===== Record excerpts =====

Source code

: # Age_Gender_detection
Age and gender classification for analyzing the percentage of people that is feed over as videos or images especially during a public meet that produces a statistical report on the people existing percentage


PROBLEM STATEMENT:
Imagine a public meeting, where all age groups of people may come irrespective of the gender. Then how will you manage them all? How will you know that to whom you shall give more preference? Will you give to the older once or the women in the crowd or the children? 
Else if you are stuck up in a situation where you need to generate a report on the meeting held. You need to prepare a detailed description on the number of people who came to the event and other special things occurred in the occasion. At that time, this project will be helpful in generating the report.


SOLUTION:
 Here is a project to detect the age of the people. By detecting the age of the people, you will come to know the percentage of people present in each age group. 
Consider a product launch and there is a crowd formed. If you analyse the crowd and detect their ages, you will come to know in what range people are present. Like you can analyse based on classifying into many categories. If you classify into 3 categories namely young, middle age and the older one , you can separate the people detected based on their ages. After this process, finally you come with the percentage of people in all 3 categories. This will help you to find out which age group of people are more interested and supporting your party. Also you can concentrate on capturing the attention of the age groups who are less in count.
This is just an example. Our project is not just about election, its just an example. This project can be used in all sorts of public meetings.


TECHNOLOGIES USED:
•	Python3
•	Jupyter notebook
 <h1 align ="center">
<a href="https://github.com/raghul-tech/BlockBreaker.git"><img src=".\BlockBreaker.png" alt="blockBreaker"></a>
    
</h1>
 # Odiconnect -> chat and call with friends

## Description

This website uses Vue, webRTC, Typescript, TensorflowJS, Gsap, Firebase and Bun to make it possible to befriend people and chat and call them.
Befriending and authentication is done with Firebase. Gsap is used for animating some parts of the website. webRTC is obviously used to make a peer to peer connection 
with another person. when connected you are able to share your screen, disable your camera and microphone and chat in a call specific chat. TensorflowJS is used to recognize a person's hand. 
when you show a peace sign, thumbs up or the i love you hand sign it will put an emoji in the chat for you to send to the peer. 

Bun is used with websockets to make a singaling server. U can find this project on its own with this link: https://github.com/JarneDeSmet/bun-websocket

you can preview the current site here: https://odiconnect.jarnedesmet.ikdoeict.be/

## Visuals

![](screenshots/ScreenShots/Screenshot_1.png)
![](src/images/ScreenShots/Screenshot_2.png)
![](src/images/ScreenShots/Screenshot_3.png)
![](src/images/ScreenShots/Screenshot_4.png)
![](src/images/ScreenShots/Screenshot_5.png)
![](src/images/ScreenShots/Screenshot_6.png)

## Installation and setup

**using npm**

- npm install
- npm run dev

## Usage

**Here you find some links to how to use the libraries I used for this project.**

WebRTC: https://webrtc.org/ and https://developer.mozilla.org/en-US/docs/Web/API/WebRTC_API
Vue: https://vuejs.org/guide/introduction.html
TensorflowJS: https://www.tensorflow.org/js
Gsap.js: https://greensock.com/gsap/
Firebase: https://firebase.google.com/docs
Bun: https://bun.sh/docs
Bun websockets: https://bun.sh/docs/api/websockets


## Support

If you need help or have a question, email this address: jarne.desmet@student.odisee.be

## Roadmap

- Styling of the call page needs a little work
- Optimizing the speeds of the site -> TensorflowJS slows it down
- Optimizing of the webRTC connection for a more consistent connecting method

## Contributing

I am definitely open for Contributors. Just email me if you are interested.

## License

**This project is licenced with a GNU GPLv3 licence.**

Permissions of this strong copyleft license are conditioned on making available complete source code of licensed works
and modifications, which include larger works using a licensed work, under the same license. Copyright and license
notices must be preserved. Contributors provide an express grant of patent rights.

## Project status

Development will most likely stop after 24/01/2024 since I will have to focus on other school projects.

=====

[Directions]: In the listing above, the lines from the one containing "# Odiconnect -> chat and call with friends" through the one containing "Befriending and authentication" must be set down exactly, with no other lines.

[Result of this task]:
 # Odiconnect -> chat and call with friends

## Description

This website uses Vue, webRTC, Typescript, TensorflowJS, Gsap, Firebase and Bun to make it possible to befriend people and chat and call them.
Befriending and authentication is done with Firebase. Gsap is used for animating some parts of the website. webRTC is obviously used to make a peer to peer connection 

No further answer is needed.